The Nuxeo CSV add-on enables users to proceed to a bulk import of documents in the Nuxeo Platform using a CSV file. This add-on enables to create documents with their metadata filled in, to import files with their main attachment, to create a tree structure.
Installing this add-on adds a button "Import a CSV file" for all users that have at least the Write right on any document in which it is possible to import a file. By default, this means workspaces and folders. If you configured other documents types in which it is possible to import files, then the button "Import a CSV file" can also be available (see the page How to Enable CSV Import on a Custom Document Type).
Installation
This add-on requires no specific installation steps. It can be installed like any other package from the Marketplace or from the Admin tab.
After the package is installed, users have a Import a CSV file button available in workspaces, folders and in any document where they can import files.
Configuration
The Nuxeo CSV add-on enables users to create file documents and upload their main attachment at the same time. This requires to configure where the server will take the attachments. This is done adding the parameter nuxeo.csv.blobs.folder
in the server nuxeo.conf and giving him a value that is the path to a folder that can be accessed by the server.
CSV File Definition
The CSV file used to import documents in the Nuxeo Platform must respect the following rules:
- 1st line defines the properties that will be filled in,
- other lines define the documents to be imported,
- use a comma to separate properties,
- values must be between quotes,
- dates must use the format MM/dd/yyyy,
- for multi-valued metadata, such as contributors, use a pipe character (|) to separate the different values,
- for vocabularies values, use their id,
- lines defining the documents to import must define all properties specified on the 1st line, even empty ones (by using empty values).
Here is a simple example of the structure of a CSV file:
"name","type","dc:title","dc:description"
"my-file","File","My file","This is my file's description"
In the example above:
name
is the id of the document (used in the URL),type
is the id of document type (see the page How to Override Existing Document Types for some default types properties),dc:title
anddc:description
are the title and description fields of the document from the Dublin Core (dc) schema. They follow theschema:field
formatting.
To have new lines in a field value (like dc:description
), just write them as in the following CSV file example:
"name","type","dc:title","dc:description"
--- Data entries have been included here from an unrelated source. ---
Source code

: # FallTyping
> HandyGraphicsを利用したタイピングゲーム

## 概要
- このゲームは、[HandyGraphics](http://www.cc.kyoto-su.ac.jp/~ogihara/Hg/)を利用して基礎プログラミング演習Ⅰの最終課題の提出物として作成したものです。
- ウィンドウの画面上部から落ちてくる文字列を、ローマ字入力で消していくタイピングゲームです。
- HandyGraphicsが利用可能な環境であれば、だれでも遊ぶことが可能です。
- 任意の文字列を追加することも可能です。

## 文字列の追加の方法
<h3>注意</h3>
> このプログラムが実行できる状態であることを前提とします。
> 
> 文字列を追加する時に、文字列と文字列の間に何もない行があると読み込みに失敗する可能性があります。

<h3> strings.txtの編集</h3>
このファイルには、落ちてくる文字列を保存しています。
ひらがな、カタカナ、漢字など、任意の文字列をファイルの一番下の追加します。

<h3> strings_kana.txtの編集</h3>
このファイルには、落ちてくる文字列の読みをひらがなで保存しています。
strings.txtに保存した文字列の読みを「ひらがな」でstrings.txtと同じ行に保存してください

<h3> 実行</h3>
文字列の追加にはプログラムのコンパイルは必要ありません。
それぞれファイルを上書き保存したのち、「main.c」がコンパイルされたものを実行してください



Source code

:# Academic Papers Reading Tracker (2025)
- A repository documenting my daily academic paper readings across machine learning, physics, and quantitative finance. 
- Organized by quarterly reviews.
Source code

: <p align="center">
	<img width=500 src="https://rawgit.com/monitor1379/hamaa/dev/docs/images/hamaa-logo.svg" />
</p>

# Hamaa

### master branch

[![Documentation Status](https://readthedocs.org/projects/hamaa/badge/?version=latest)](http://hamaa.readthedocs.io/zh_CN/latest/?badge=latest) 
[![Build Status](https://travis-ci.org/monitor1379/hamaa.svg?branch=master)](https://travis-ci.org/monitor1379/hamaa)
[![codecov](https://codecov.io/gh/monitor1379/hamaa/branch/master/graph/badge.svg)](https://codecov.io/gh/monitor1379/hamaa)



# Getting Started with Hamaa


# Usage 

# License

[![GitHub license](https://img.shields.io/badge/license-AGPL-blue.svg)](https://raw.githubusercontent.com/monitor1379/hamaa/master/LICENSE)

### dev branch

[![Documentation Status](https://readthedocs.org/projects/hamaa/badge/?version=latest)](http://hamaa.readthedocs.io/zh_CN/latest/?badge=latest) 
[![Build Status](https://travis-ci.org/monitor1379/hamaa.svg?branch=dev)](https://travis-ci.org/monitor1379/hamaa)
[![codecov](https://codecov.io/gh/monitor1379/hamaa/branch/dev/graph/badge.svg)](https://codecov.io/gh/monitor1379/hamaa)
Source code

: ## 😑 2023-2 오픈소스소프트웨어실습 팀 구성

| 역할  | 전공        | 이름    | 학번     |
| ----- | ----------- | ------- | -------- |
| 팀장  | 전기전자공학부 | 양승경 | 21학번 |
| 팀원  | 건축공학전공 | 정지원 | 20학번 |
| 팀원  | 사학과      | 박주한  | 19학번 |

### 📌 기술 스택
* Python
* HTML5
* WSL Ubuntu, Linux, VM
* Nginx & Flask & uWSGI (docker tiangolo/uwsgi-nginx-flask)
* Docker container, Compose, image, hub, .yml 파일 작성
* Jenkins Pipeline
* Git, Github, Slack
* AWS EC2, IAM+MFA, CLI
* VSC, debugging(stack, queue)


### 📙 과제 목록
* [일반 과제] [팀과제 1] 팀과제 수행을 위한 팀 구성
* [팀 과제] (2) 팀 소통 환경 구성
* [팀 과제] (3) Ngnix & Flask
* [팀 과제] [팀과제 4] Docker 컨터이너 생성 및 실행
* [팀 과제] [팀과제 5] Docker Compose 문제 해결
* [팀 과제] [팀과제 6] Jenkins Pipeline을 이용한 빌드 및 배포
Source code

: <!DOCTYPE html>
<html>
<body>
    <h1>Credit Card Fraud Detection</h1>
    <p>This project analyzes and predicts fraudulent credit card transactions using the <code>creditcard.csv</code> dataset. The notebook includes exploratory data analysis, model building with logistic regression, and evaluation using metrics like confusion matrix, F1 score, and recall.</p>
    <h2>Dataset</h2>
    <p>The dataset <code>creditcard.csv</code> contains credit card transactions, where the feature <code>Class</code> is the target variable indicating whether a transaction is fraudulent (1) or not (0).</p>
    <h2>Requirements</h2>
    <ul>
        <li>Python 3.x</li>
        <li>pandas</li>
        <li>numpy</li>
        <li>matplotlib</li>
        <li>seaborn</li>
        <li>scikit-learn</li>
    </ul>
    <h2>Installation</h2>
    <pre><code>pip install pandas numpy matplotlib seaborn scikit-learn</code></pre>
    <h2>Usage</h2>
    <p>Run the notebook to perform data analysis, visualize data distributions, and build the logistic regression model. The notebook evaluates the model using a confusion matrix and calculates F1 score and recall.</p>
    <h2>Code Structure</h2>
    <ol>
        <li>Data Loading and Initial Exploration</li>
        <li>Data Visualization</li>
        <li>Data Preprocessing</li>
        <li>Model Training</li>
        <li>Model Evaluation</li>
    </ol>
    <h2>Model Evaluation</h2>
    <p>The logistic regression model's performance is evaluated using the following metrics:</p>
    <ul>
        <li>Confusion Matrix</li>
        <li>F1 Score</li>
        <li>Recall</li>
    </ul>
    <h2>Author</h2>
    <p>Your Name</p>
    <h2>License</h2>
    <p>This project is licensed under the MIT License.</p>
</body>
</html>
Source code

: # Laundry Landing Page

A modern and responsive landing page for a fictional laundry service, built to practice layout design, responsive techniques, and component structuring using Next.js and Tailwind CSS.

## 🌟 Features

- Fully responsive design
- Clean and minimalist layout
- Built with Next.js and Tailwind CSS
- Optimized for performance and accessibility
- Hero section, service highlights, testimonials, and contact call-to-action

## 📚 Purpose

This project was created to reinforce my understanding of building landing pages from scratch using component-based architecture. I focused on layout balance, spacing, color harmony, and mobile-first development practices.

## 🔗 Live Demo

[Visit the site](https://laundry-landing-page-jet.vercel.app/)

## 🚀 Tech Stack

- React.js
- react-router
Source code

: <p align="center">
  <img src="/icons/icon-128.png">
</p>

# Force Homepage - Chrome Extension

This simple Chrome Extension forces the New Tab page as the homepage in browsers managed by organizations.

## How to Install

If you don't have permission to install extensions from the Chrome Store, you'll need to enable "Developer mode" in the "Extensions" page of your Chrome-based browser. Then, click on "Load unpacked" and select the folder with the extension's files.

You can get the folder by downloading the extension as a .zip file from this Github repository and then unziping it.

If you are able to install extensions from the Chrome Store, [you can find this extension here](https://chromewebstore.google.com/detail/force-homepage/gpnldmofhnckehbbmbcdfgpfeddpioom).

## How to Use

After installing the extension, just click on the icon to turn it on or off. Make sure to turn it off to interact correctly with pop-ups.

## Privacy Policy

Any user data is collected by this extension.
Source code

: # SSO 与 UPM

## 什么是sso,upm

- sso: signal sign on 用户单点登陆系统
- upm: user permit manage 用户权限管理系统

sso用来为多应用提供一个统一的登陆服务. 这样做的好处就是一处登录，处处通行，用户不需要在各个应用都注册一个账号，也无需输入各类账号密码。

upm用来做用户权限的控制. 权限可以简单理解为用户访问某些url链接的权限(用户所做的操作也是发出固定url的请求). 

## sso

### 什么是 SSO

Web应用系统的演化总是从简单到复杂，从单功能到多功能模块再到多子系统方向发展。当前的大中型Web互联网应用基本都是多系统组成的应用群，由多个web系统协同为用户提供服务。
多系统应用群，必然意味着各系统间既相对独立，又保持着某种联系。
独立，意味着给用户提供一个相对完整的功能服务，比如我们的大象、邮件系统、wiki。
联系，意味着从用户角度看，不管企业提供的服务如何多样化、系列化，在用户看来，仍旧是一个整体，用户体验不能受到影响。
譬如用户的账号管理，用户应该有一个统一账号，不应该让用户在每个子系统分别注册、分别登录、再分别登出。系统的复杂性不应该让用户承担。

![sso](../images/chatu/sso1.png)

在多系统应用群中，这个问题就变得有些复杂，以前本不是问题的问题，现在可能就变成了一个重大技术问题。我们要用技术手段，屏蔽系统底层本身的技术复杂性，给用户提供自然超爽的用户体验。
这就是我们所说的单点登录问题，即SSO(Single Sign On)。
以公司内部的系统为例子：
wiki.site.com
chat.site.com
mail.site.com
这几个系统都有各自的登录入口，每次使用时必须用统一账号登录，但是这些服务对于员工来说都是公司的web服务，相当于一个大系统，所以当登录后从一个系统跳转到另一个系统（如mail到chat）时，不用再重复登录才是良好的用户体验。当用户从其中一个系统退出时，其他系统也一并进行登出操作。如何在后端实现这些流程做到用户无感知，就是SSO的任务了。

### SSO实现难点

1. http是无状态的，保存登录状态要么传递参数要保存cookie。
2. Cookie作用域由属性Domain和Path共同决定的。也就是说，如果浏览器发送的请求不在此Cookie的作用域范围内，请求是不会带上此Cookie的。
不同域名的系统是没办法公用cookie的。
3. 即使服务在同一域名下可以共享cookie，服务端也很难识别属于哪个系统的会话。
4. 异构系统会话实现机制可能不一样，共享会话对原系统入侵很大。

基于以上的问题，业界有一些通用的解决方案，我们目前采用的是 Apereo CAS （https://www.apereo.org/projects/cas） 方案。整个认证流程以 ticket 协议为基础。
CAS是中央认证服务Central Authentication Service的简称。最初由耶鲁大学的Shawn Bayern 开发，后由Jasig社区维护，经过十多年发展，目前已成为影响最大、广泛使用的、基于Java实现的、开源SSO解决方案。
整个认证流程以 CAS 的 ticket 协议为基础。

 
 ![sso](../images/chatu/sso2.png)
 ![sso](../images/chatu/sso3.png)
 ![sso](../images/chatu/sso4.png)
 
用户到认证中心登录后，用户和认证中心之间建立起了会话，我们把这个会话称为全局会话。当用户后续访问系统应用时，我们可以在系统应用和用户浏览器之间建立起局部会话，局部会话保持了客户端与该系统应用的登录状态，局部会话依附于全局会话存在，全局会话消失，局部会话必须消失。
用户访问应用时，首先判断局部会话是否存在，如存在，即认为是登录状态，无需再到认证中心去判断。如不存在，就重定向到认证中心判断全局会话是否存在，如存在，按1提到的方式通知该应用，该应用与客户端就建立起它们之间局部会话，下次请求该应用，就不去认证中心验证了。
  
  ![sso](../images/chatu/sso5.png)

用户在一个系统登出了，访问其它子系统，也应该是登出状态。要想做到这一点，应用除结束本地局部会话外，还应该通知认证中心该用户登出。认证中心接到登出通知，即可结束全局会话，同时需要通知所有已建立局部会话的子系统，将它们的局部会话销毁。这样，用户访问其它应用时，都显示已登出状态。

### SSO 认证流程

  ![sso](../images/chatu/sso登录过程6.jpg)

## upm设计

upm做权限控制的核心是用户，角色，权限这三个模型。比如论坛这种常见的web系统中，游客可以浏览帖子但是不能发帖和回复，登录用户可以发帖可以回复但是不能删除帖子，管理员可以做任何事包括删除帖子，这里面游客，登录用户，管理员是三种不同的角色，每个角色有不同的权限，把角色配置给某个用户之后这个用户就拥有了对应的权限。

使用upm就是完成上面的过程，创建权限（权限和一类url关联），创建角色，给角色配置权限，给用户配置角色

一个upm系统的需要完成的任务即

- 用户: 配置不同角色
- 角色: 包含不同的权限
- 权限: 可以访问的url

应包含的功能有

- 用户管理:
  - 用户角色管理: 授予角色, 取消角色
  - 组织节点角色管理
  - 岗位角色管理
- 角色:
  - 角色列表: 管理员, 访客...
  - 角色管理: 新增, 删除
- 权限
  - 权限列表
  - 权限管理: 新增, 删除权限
"a-file","File","A File","description with
some new
lines"
"another-file","File","Another File","description without new line"
Nuxeo CSV doesn't support complex properties, such as blob definition.
Using Nuxeo CSV
Importing documents using Nuxeo CSV always the same few steps. Some specific use cases are explained below.
To import documents using Nuxeo CSV:
- Prepare the CSV file that defines the documents to import, following the rules explained in the CSV file definition section. Some specific use cases are explained below.
- In the Nuxeo Platform, go on the workspace or folder you want to import documents into.
- Click on the Import a CSV file button in the workspace or folder you want to import documents into.
- Browse and select your CSV file.
- Optionally check the box Send me the import report by email if you want to receive an email when the import is done, that shows how the import went. This is useful in case of long import that will take some time.
Click on the Process button. The import starts. You can either:
- wait for the import to be completed.
You are then display a report of the import when it is completed;
- start a new import;
- browse the application.If you checked the box Send me the import report by email , you receive an email once the import is completed.
- wait for the import to be completed.
You are then display a report of the import when it is completed;
Importing a Document Tree Structure
It is possible to import a hierarchy of documents using Nuxeo CSV. To do that, the name
property is used to determine where the document should be created in the hierarchy of documents you are importing: its name
is composed of the names of its parents separated by /, forming a path.
Since the importer creates the documents in the order they are listed in the CSV file, you have to be careful about the order in which you declare the documents to import so as to be sure to create the workspace or folder before the documents it will hold.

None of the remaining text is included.